Document images with source code
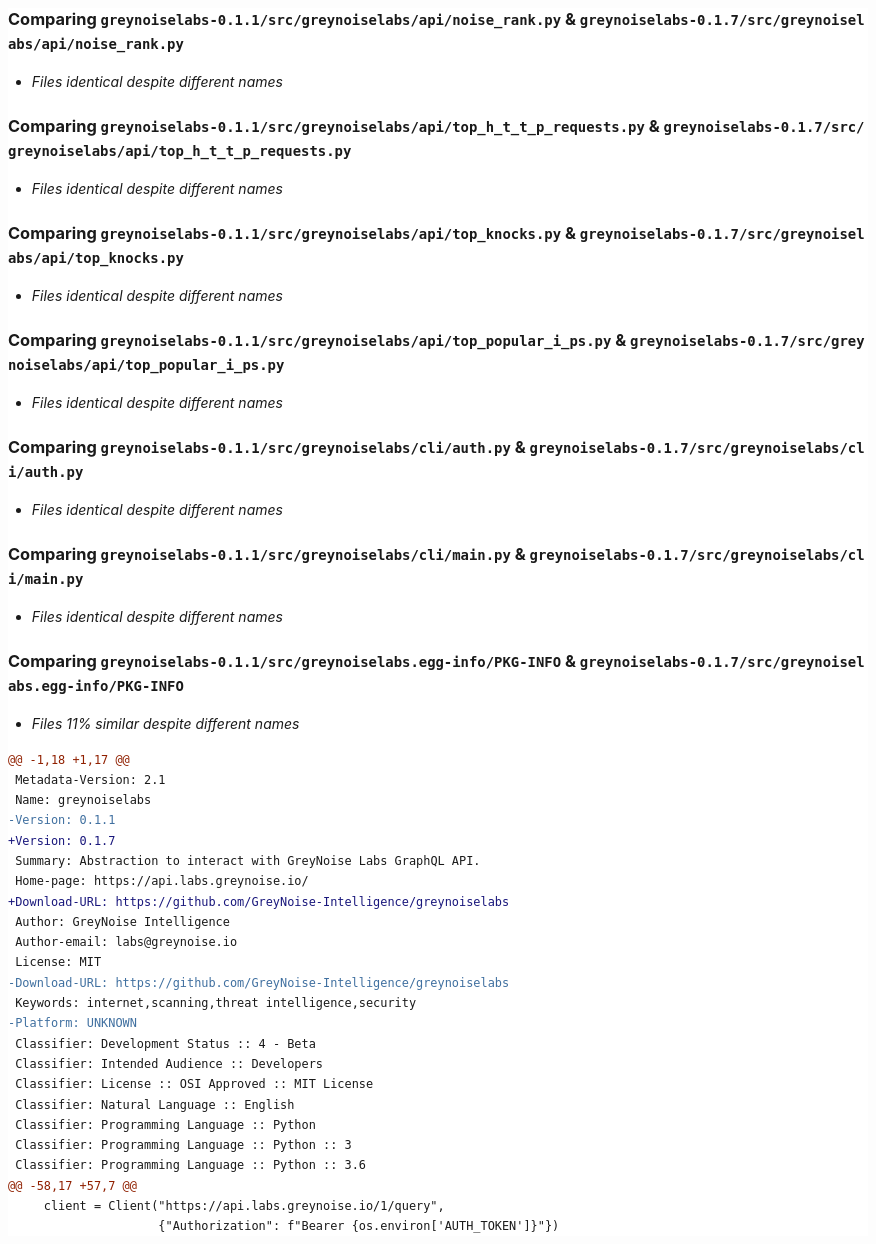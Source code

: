 ### Comparing `greynoiselabs-0.1.1/src/greynoiselabs/api/noise_rank.py` & `greynoiselabs-0.1.7/src/greynoiselabs/api/noise_rank.py`

 * *Files identical despite different names*

### Comparing `greynoiselabs-0.1.1/src/greynoiselabs/api/top_h_t_t_p_requests.py` & `greynoiselabs-0.1.7/src/greynoiselabs/api/top_h_t_t_p_requests.py`

 * *Files identical despite different names*

### Comparing `greynoiselabs-0.1.1/src/greynoiselabs/api/top_knocks.py` & `greynoiselabs-0.1.7/src/greynoiselabs/api/top_knocks.py`

 * *Files identical despite different names*

### Comparing `greynoiselabs-0.1.1/src/greynoiselabs/api/top_popular_i_ps.py` & `greynoiselabs-0.1.7/src/greynoiselabs/api/top_popular_i_ps.py`

 * *Files identical despite different names*

### Comparing `greynoiselabs-0.1.1/src/greynoiselabs/cli/auth.py` & `greynoiselabs-0.1.7/src/greynoiselabs/cli/auth.py`

 * *Files identical despite different names*

### Comparing `greynoiselabs-0.1.1/src/greynoiselabs/cli/main.py` & `greynoiselabs-0.1.7/src/greynoiselabs/cli/main.py`

 * *Files identical despite different names*

### Comparing `greynoiselabs-0.1.1/src/greynoiselabs.egg-info/PKG-INFO` & `greynoiselabs-0.1.7/src/greynoiselabs.egg-info/PKG-INFO`

 * *Files 11% similar despite different names*

```diff
@@ -1,18 +1,17 @@
 Metadata-Version: 2.1
 Name: greynoiselabs
-Version: 0.1.1
+Version: 0.1.7
 Summary: Abstraction to interact with GreyNoise Labs GraphQL API.
 Home-page: https://api.labs.greynoise.io/
+Download-URL: https://github.com/GreyNoise-Intelligence/greynoiselabs
 Author: GreyNoise Intelligence
 Author-email: labs@greynoise.io
 License: MIT
-Download-URL: https://github.com/GreyNoise-Intelligence/greynoiselabs
 Keywords: internet,scanning,threat intelligence,security
-Platform: UNKNOWN
 Classifier: Development Status :: 4 - Beta
 Classifier: Intended Audience :: Developers
 Classifier: License :: OSI Approved :: MIT License
 Classifier: Natural Language :: English
 Classifier: Programming Language :: Python
 Classifier: Programming Language :: Python :: 3
 Classifier: Programming Language :: Python :: 3.6
@@ -58,17 +57,7 @@
     client = Client("https://api.labs.greynoise.io/1/query",
                     {"Authorization": f"Bearer {os.environ['AUTH_TOKEN']}"})
```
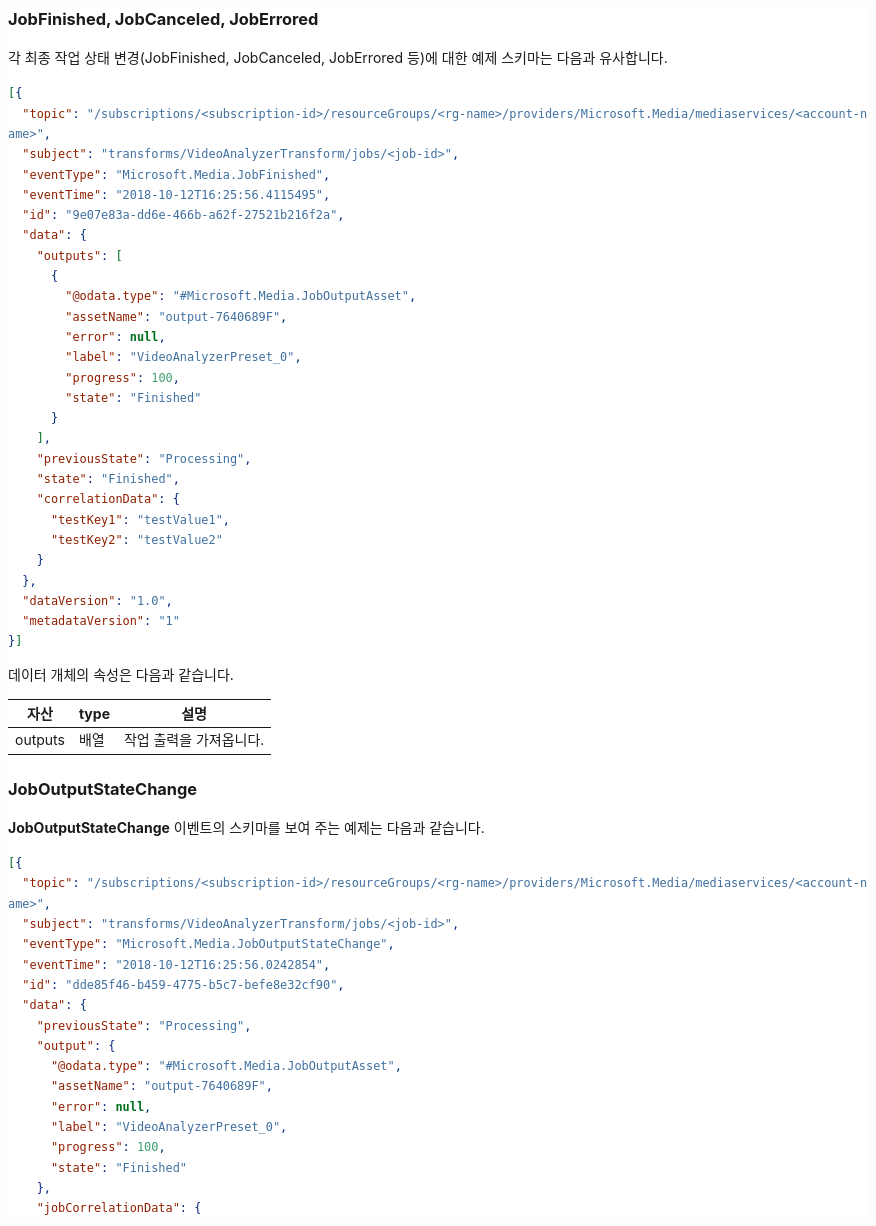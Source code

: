 ### <a name="jobfinished-jobcanceled-joberrored"></a>JobFinished, JobCanceled, JobErrored

각 최종 작업 상태 변경(JobFinished, JobCanceled, JobErrored 등)에 대한 예제 스키마는 다음과 유사합니다.

```json
[{
  "topic": "/subscriptions/<subscription-id>/resourceGroups/<rg-name>/providers/Microsoft.Media/mediaservices/<account-name>",
  "subject": "transforms/VideoAnalyzerTransform/jobs/<job-id>",
  "eventType": "Microsoft.Media.JobFinished",
  "eventTime": "2018-10-12T16:25:56.4115495",
  "id": "9e07e83a-dd6e-466b-a62f-27521b216f2a",
  "data": {
    "outputs": [
      {
        "@odata.type": "#Microsoft.Media.JobOutputAsset",
        "assetName": "output-7640689F",
        "error": null,
        "label": "VideoAnalyzerPreset_0",
        "progress": 100,
        "state": "Finished"
      }
    ],
    "previousState": "Processing",
    "state": "Finished",
    "correlationData": {
      "testKey1": "testValue1",
      "testKey2": "testValue2"
    }
  },
  "dataVersion": "1.0",
  "metadataVersion": "1"
}]
```

데이터 개체의 속성은 다음과 같습니다.

| 자산 | type | 설명 |
| -------- | ---- | ----------- |
| outputs | 배열 | 작업 출력을 가져옵니다.|

### <a name="joboutputstatechange"></a>JobOutputStateChange

**JobOutputStateChange** 이벤트의 스키마를 보여 주는 예제는 다음과 같습니다.

```json
[{
  "topic": "/subscriptions/<subscription-id>/resourceGroups/<rg-name>/providers/Microsoft.Media/mediaservices/<account-name>",
  "subject": "transforms/VideoAnalyzerTransform/jobs/<job-id>",
  "eventType": "Microsoft.Media.JobOutputStateChange",
  "eventTime": "2018-10-12T16:25:56.0242854",
  "id": "dde85f46-b459-4775-b5c7-befe8e32cf90",
  "data": {
    "previousState": "Processing",
    "output": {
      "@odata.type": "#Microsoft.Media.JobOutputAsset",
      "assetName": "output-7640689F",
      "error": null,
      "label": "VideoAnalyzerPreset_0",
      "progress": 100,
      "state": "Finished"
    },
    "jobCorrelationData": {
```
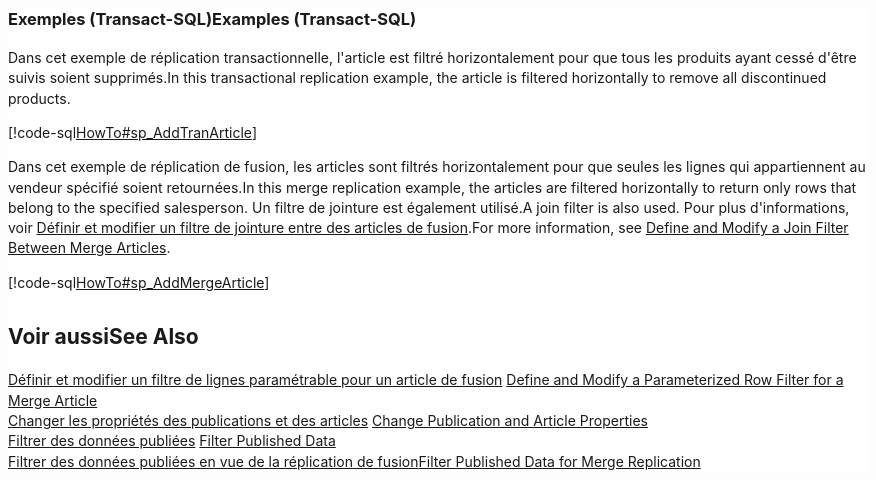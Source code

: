 ###  <a name="examples-transact-sql"></a><a name="TsqlExample"></a> <span data-ttu-id="ad005-189">Exemples (Transact-SQL)</span><span class="sxs-lookup"><span data-stu-id="ad005-189">Examples (Transact-SQL)</span></span>  
 <span data-ttu-id="ad005-190">Dans cet exemple de réplication transactionnelle, l'article est filtré horizontalement pour que tous les produits ayant cessé d'être suivis soient supprimés.</span><span class="sxs-lookup"><span data-stu-id="ad005-190">In this transactional replication example, the article is filtered horizontally to remove all discontinued products.</span></span>  
  
 [!code-sql[HowTo#sp_AddTranArticle](../../../snippets/tsql/SQL15/replication/howto/tsql/createtranpub.sql#sp_addtranarticle)]  
  
 <span data-ttu-id="ad005-191">Dans cet exemple de réplication de fusion, les articles sont filtrés horizontalement pour que seules les lignes qui appartiennent au vendeur spécifié soient retournées.</span><span class="sxs-lookup"><span data-stu-id="ad005-191">In this merge replication example, the articles are filtered horizontally to return only rows that belong to the specified salesperson.</span></span> <span data-ttu-id="ad005-192">Un filtre de jointure est également utilisé.</span><span class="sxs-lookup"><span data-stu-id="ad005-192">A join filter is also used.</span></span> <span data-ttu-id="ad005-193">Pour plus d'informations, voir [Définir et modifier un filtre de jointure entre des articles de fusion](define-and-modify-a-join-filter-between-merge-articles.md).</span><span class="sxs-lookup"><span data-stu-id="ad005-193">For more information, see [Define and Modify a Join Filter Between Merge Articles](define-and-modify-a-join-filter-between-merge-articles.md).</span></span>  
  
 [!code-sql[HowTo#sp_AddMergeArticle](../../../snippets/tsql/SQL15/replication/howto/tsql/createmergepub.sql#sp_addmergearticle)]  
  
## <a name="see-also"></a><span data-ttu-id="ad005-194">Voir aussi</span><span class="sxs-lookup"><span data-stu-id="ad005-194">See Also</span></span>  
 <span data-ttu-id="ad005-195">[Définir et modifier un filtre de lignes paramétrable pour un article de fusion](define-and-modify-a-parameterized-row-filter-for-a-merge-article.md) </span><span class="sxs-lookup"><span data-stu-id="ad005-195">[Define and Modify a Parameterized Row Filter for a Merge Article](define-and-modify-a-parameterized-row-filter-for-a-merge-article.md) </span></span>  
 <span data-ttu-id="ad005-196">[Changer les propriétés des publications et des articles](change-publication-and-article-properties.md) </span><span class="sxs-lookup"><span data-stu-id="ad005-196">[Change Publication and Article Properties](change-publication-and-article-properties.md) </span></span>  
 <span data-ttu-id="ad005-197">[Filtrer des données publiées](filter-published-data.md) </span><span class="sxs-lookup"><span data-stu-id="ad005-197">[Filter Published Data](filter-published-data.md) </span></span>  
 [<span data-ttu-id="ad005-198">Filtrer des données publiées en vue de la réplication de fusion</span><span class="sxs-lookup"><span data-stu-id="ad005-198">Filter Published Data for Merge Replication</span></span>](../merge/filter-published-data-for-merge-replication.md)  
  
  
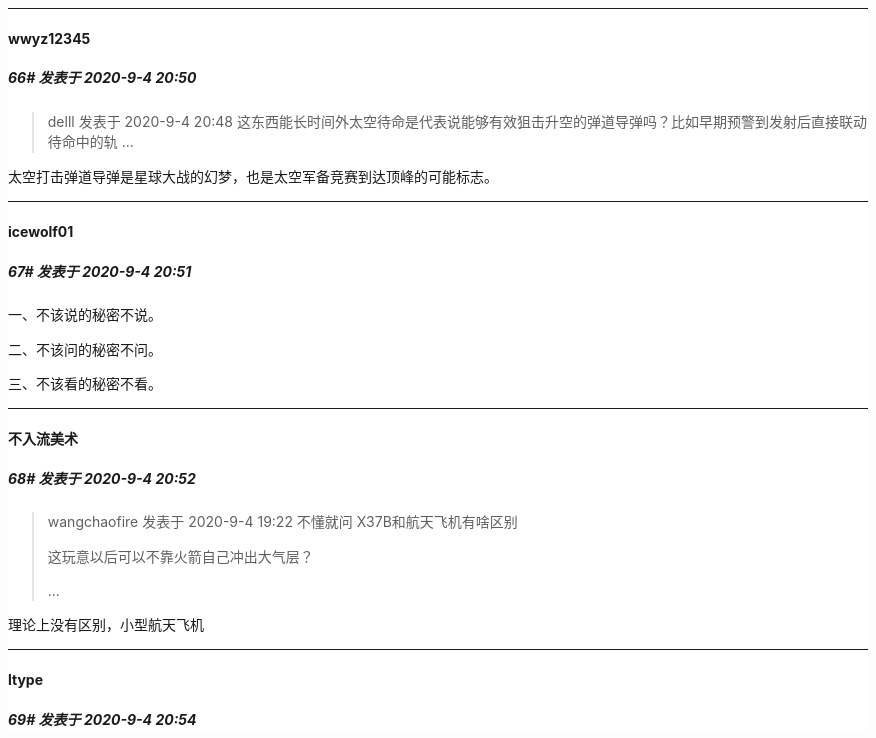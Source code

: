 




-----

####  wwyz12345  
##### 66#       发表于 2020-9-4 20:50



<blockquote>delll 发表于 2020-9-4 20:48
这东西能长时间外太空待命是代表说能够有效狙击升空的弹道导弹吗？比如早期预警到发射后直接联动待命中的轨 ...</blockquote>
太空打击弹道导弹是星球大战的幻梦，也是太空军备竞赛到达顶峰的可能标志。







-----

####  icewolf01  
##### 67#       发表于 2020-9-4 20:51




一、不该说的秘密不说。

二、不该问的秘密不问。

三、不该看的秘密不看。







-----

####  不入流美术  
##### 68#       发表于 2020-9-4 20:52



<blockquote>wangchaofire 发表于 2020-9-4 19:22
不懂就问 X37B和航天飞机有啥区别 

这玩意以后可以不靠火箭自己冲出大气层？

 ...</blockquote>
理论上没有区别，小型航天飞机







-----

####  ltype  
##### 69#       发表于 2020-9-4 20:54

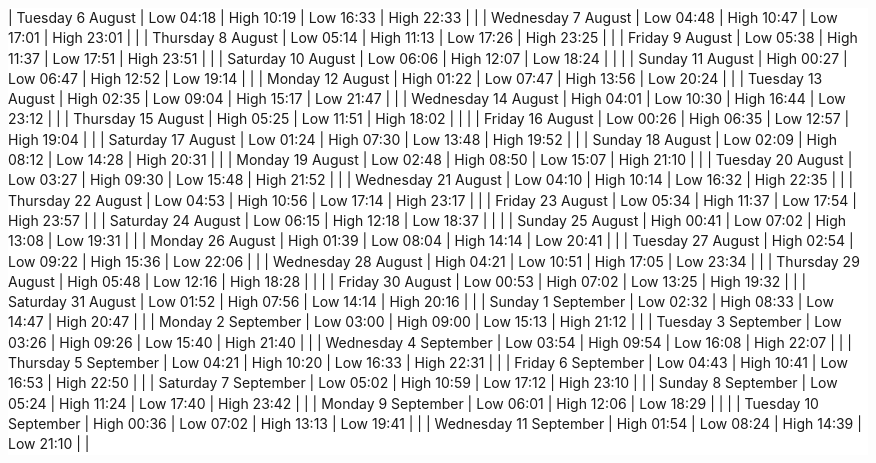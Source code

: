 | Tuesday 6 August | Low 04:18 | High 10:19 | Low 16:33 | High 22:33 |  |
| Wednesday 7 August | Low 04:48 | High 10:47 | Low 17:01 | High 23:01 |  |
| Thursday 8 August | Low 05:14 | High 11:13 | Low 17:26 | High 23:25 |  |
| Friday 9 August | Low 05:38 | High 11:37 | Low 17:51 | High 23:51 |  |
| Saturday 10 August | Low 06:06 | High 12:07 | Low 18:24 |  |  |
| Sunday 11 August | High 00:27 | Low 06:47 | High 12:52 | Low 19:14 |  |
| Monday 12 August | High 01:22 | Low 07:47 | High 13:56 | Low 20:24 |  |
| Tuesday 13 August | High 02:35 | Low 09:04 | High 15:17 | Low 21:47 |  |
| Wednesday 14 August | High 04:01 | Low 10:30 | High 16:44 | Low 23:12 |  |
| Thursday 15 August | High 05:25 | Low 11:51 | High 18:02 |  |  |
| Friday 16 August | Low 00:26 | High 06:35 | Low 12:57 | High 19:04 |  |
| Saturday 17 August | Low 01:24 | High 07:30 | Low 13:48 | High 19:52 |  |
| Sunday 18 August | Low 02:09 | High 08:12 | Low 14:28 | High 20:31 |  |
| Monday 19 August | Low 02:48 | High 08:50 | Low 15:07 | High 21:10 |  |
| Tuesday 20 August | Low 03:27 | High 09:30 | Low 15:48 | High 21:52 |  |
| Wednesday 21 August | Low 04:10 | High 10:14 | Low 16:32 | High 22:35 |  |
| Thursday 22 August | Low 04:53 | High 10:56 | Low 17:14 | High 23:17 |  |
| Friday 23 August | Low 05:34 | High 11:37 | Low 17:54 | High 23:57 |  |
| Saturday 24 August | Low 06:15 | High 12:18 | Low 18:37 |  |  |
| Sunday 25 August | High 00:41 | Low 07:02 | High 13:08 | Low 19:31 |  |
| Monday 26 August | High 01:39 | Low 08:04 | High 14:14 | Low 20:41 |  |
| Tuesday 27 August | High 02:54 | Low 09:22 | High 15:36 | Low 22:06 |  |
| Wednesday 28 August | High 04:21 | Low 10:51 | High 17:05 | Low 23:34 |  |
| Thursday 29 August | High 05:48 | Low 12:16 | High 18:28 |  |  |
| Friday 30 August | Low 00:53 | High 07:02 | Low 13:25 | High 19:32 |  |
| Saturday 31 August | Low 01:52 | High 07:56 | Low 14:14 | High 20:16 |  |
| Sunday 1 September | Low 02:32 | High 08:33 | Low 14:47 | High 20:47 |  |
| Monday 2 September | Low 03:00 | High 09:00 | Low 15:13 | High 21:12 |  |
| Tuesday 3 September | Low 03:26 | High 09:26 | Low 15:40 | High 21:40 |  |
| Wednesday 4 September | Low 03:54 | High 09:54 | Low 16:08 | High 22:07 |  |
| Thursday 5 September | Low 04:21 | High 10:20 | Low 16:33 | High 22:31 |  |
| Friday 6 September | Low 04:43 | High 10:41 | Low 16:53 | High 22:50 |  |
| Saturday 7 September | Low 05:02 | High 10:59 | Low 17:12 | High 23:10 |  |
| Sunday 8 September | Low 05:24 | High 11:24 | Low 17:40 | High 23:42 |  |
| Monday 9 September | Low 06:01 | High 12:06 | Low 18:29 |  |  |
| Tuesday 10 September | High 00:36 | Low 07:02 | High 13:13 | Low 19:41 |  |
| Wednesday 11 September | High 01:54 | Low 08:24 | High 14:39 | Low 21:10 |  |
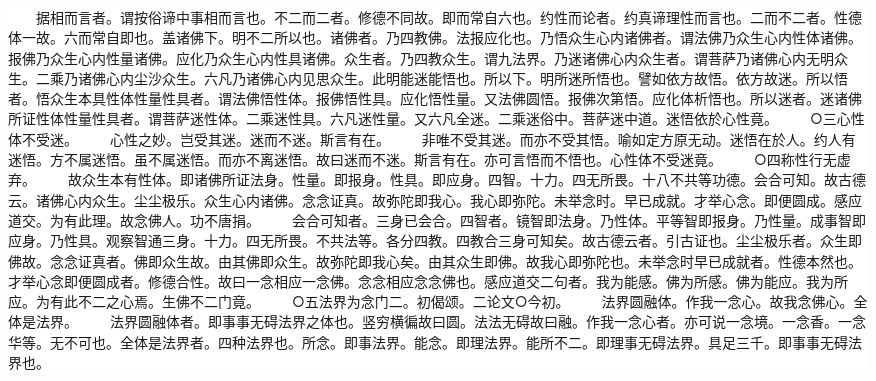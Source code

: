　　据相而言者。谓按俗谛中事相而言也。不二而二者。修德不同故。即而常自六也。约性而论者。约真谛理性而言也。二而不二者。性德体一故。六而常自即也。盖诸佛下。明不二所以也。诸佛者。乃四教佛。法报应化也。乃悟众生心内诸佛者。谓法佛乃众生心内性体诸佛。报佛乃众生心内性量诸佛。应化乃众生心内性具诸佛。众生者。乃四教众生。谓九法界。乃迷诸佛心内众生者。谓菩萨乃诸佛心内无明众生。二乘乃诸佛心内尘沙众生。六凡乃诸佛心内见思众生。此明能迷能悟也。所以下。明所迷所悟也。譬如依方故悟。依方故迷。所以悟者。悟众生本具性体性量性具者。谓法佛悟性体。报佛悟性具。应化悟性量。又法佛圆悟。报佛次第悟。应化体析悟也。所以迷者。迷诸佛所证性体性量性具者。谓菩萨迷性体。二乘迷性具。六凡迷性量。又六凡全迷。二乘迷俗中。菩萨迷中道。迷悟依於心性竟。
　　○三心性体不受迷。
　　心性之妙。岂受其迷。迷而不迷。斯言有在。
　　非唯不受其迷。而亦不受其悟。喻如定方原无动。迷悟在於人。约人有迷悟。方不属迷悟。虽不属迷悟。而亦不离迷悟。故曰迷而不迷。斯言有在。亦可言悟而不悟也。心性体不受迷竟。
　　○四称性行无虚弃。
　　故众生本有性体。即诸佛所证法身。性量。即报身。性具。即应身。四智。十力。四无所畏。十八不共等功德。会合可知。故古德云。诸佛心内众生。尘尘极乐。众生心内诸佛。念念证真。故弥陀即我心。我心即弥陀。未举念时。早已成就。才举心念。即便圆成。感应道交。为有此理。故念佛人。功不唐捐。
　　会合可知者。三身已会合。四智者。镜智即法身。乃性体。平等智即报身。乃性量。成事智即应身。乃性具。观察智通三身。十力。四无所畏。不共法等。各分四教。四教合三身可知矣。故古德云者。引古证也。尘尘极乐者。众生即佛故。念念证真者。佛即众生故。由其佛即众生。故弥陀即我心矣。由其众生即佛。故我心即弥陀也。未举念时早已成就者。性德本然也。才举心念即便圆成者。修德合性。故曰一念相应一念佛。念念相应念念佛也。感应道交二句者。我为能感。佛为所感。佛为能应。我为所应。为有此不二之心焉。生佛不二门竟。
　　○五法界为念门二。初偈颂。二论文○今初。
　　法界圆融体。作我一念心。故我念佛心。全体是法界。
　　法界圆融体者。即事事无碍法界之体也。竖穷横徧故曰圆。法法无碍故曰融。作我一念心者。亦可说一念境。一念香。一念华等。无不可也。全体是法界者。四种法界也。所念。即事法界。能念。即理法界。能所不二。即理事无碍法界。具足三千。即事事无碍法界也。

■ What the task asks:
Please reproduce, exactly as they appear above, the lines from the line containing "Wednesday 7 August" up to and including the line containing "Friday 16 August".

■ Answer for the task:
| Wednesday 7 August | Low 04:48 | High 10:47 | Low 17:01 | High 23:01 |  |
| Thursday 8 August | Low 05:14 | High 11:13 | Low 17:26 | High 23:25 |  |
| Friday 9 August | Low 05:38 | High 11:37 | Low 17:51 | High 23:51 |  |
| Saturday 10 August | Low 06:06 | High 12:07 | Low 18:24 |  |  |
| Sunday 11 August | High 00:27 | Low 06:47 | High 12:52 | Low 19:14 |  |
| Monday 12 August | High 01:22 | Low 07:47 | High 13:56 | Low 20:24 |  |
| Tuesday 13 August | High 02:35 | Low 09:04 | High 15:17 | Low 21:47 |  |
| Wednesday 14 August | High 04:01 | Low 10:30 | High 16:44 | Low 23:12 |  |
| Thursday 15 August | High 05:25 | Low 11:51 | High 18:02 |  |  |
| Friday 16 August | Low 00:26 | High 06:35 | Low 12:57 | High 19:04 |  |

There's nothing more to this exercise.